----- RECORD SET -----

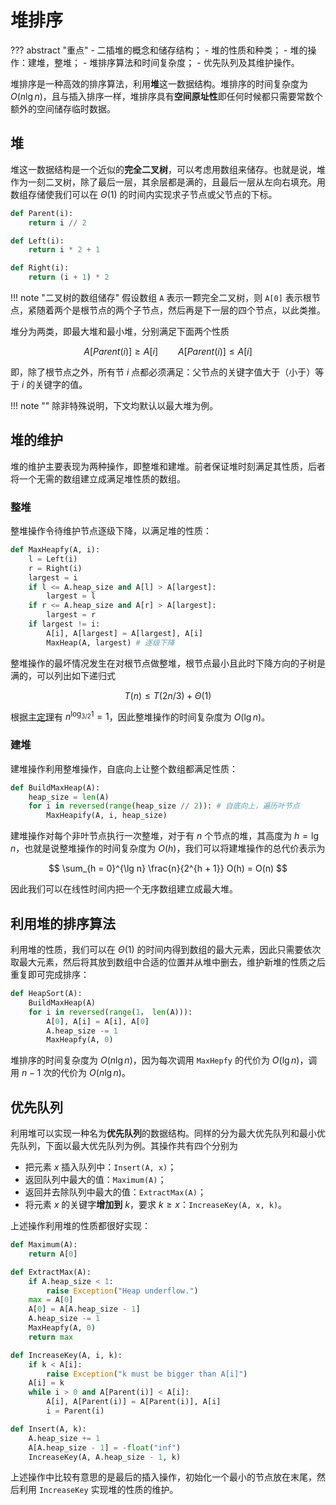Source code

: # 堆排序

??? abstract "重点"
    - 二插堆的概念和储存结构；
    - 堆的性质和种类；
    - 堆的操作：建堆，整堆；
    - 堆排序算法和时间复杂度；
    - 优先队列及其维护操作。

堆排序是一种高效的排序算法，利用**堆**这一数据结构。堆排序的时间复杂度为 $O(n\lg n)$，且与插入排序一样，堆排序具有**空间原址性**即任何时候都只需要常数个额外的空间储存临时数据。

## 堆

堆这一数据结构是一个近似的**完全二叉树**，可以考虑用数组来储存。也就是说，堆作为一刻二叉树，除了最后一层，其余层都是满的，且最后一层从左向右填充。用数组存储使我们可以在 $\Theta(1)$ 的时间内实现求子节点或父节点的下标。

```python title="求子节点或父节点下标" linenums="1"
def Parent(i):
    return i // 2

def Left(i):
    return i * 2 + 1

def Right(i):
    return (i + 1) * 2
```

!!! note "二叉树的数组储存"
    假设数组 `A` 表示一颗完全二叉树，则 `A[0]` 表示根节点，紧随着两个是根节点的两个子节点，然后再是下一层的四个节点，以此类推。

堆分为两类，即最大堆和最小堆，分别满足下面两个性质

$$
A[Parent(i)] \geqslant A[i] \qquad A[Parent(i)] \leqslant A[i]
$$

即，除了根节点之外，所有节 $i$ 点都必须满足：父节点的关键字值大于（小于）等于 $i$ 的关键字的值。

!!! note ""
    除非特殊说明，下文均默认以最大堆为例。

## 堆的维护

堆的维护主要表现为两种操作，即整堆和建堆。前者保证堆时刻满足其性质，后者将一个无需的数组建立成满足堆性质的数组。

### 整堆

整堆操作令待维护节点逐级下降，以满足堆的性质：

```python title="整堆" linenums="1" hl_lines="11"
def MaxHeapfy(A, i):
    l = Left(i)
    r = Right(i)
    largest = i
    if l <= A.heap_size and A[l] > A[largest]:
        largest = l
    if r <= A.heap_size and A[r] > A[largest]:
        largest = r
    if largest != i:
        A[i], A[largest] = A[largest], A[i]
        MaxHeap(A, largest) # 逐级下降
```

整堆操作的最坏情况发生在对根节点做整堆，根节点最小且此时下降方向的子树是满的，可以列出如下递归式

$$
T(n) \leqslant T(2n/3) + \Theta(1)
$$

根据[主定理](./DivideAndconker.md)有 $n^{\log_{3/2}1} = 1$，因此整堆操作的时间复杂度为 $O(\lg n)$。

### 建堆

建堆操作利用整堆操作，自底向上让整个数组都满足性质：

```python title="建堆" linenums="1"
def BuildMaxHeap(A):
    heap_size = len(A)
    for i in reversed(range(heap_size // 2)): # 自底向上，遍历叶节点
        MaxHeapify(A, i, heap_size)
```

建堆操作对每个非叶节点执行一次整堆，对于有 $n$ 个节点的堆，其高度为 $h = \lg n$，也就是说整堆操作的时间复杂度为 $O(h)$，我们可以将建堆操作的总代价表示为

$$
\sum_{h = 0}^{\lg n} \frac{n}{2^{h + 1}} O(h) = O(n)
$$

因此我们可以在线性时间内把一个无序数组建立成最大堆。

## 利用堆的排序算法

利用堆的性质，我们可以在 $\Theta(1)$ 的时间内得到数组的最大元素，因此只需要依次取最大元素，然后将其放到数组中合适的位置并从堆中删去，维护新堆的性质之后重复即可完成排序：

```python linenums="1"
def HeapSort(A):
    BuildMaxHeap(A)
    for i in reversed(range(1， len(A))):
        A[0], A[i] = A[i], A[0]
        A.heap_size -= 1
        MaxHeapfy(A, 0)
```

堆排序的时间复杂度为 $O(n\lg n)$，因为每次调用 `MaxHepfy` 的代价为 $O(\lg n)$，调用 $n - 1$ 次的代价为 $O(n\lg n)$。

## 优先队列

利用堆可以实现一种名为**优先队列**的数据结构。同样的分为最大优先队列和最小优先队列，下面以最大优先队列为例。其操作共有四个分别为

- 把元素 $x$ 插入队列中：`Insert(A, x)`；
- 返回队列中最大的值：`Maximum(A)`；
- 返回并去除队列中最大的值：`ExtractMax(A)`；
- 将元素 $x$ 的关键字**增加到** $k$，要求 $k\geqslant x$：`IncreaseKey(A, x, k)`。

上述操作利用堆的性质都很好实现：

```python linenums="1"
def Maximum(A):
    return A[0]

def ExtractMax(A):
    if A.heap_size < 1:
        raise Exception("Heap underflow.")
    max = A[0]
    A[0] = A[A.heap_size - 1]
    A.heap_size -= 1
    MaxHeapfy(A, 0)
    return max

def IncreaseKey(A, i, k):
    if k < A[i]:
        raise Exception("k must be bigger than A[i]")
    A[i] = k
    while i > 0 and A[Parent(i)] < A[i]:
        A[i], A[Parent(i)] = A[Parent(i)], A[i]
        i = Parent(i)

def Insert(A, k):
    A.heap_size += 1
    A[A.heap_size - 1] = -float("inf")
    IncreaseKey(A, A.heap_size - 1, k)
```

上述操作中比较有意思的是最后的插入操作，初始化一个最小的节点放在末尾，然后利用 `IncreaseKey` 实现堆的性质的维护。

-----

TASK REQUIREMENTS >> Wherever a line of the data holds "Exception", copy that line.

TASK RESULT >>
        raise Exception("Heap underflow.")
        raise Exception("k must be bigger than A[i]")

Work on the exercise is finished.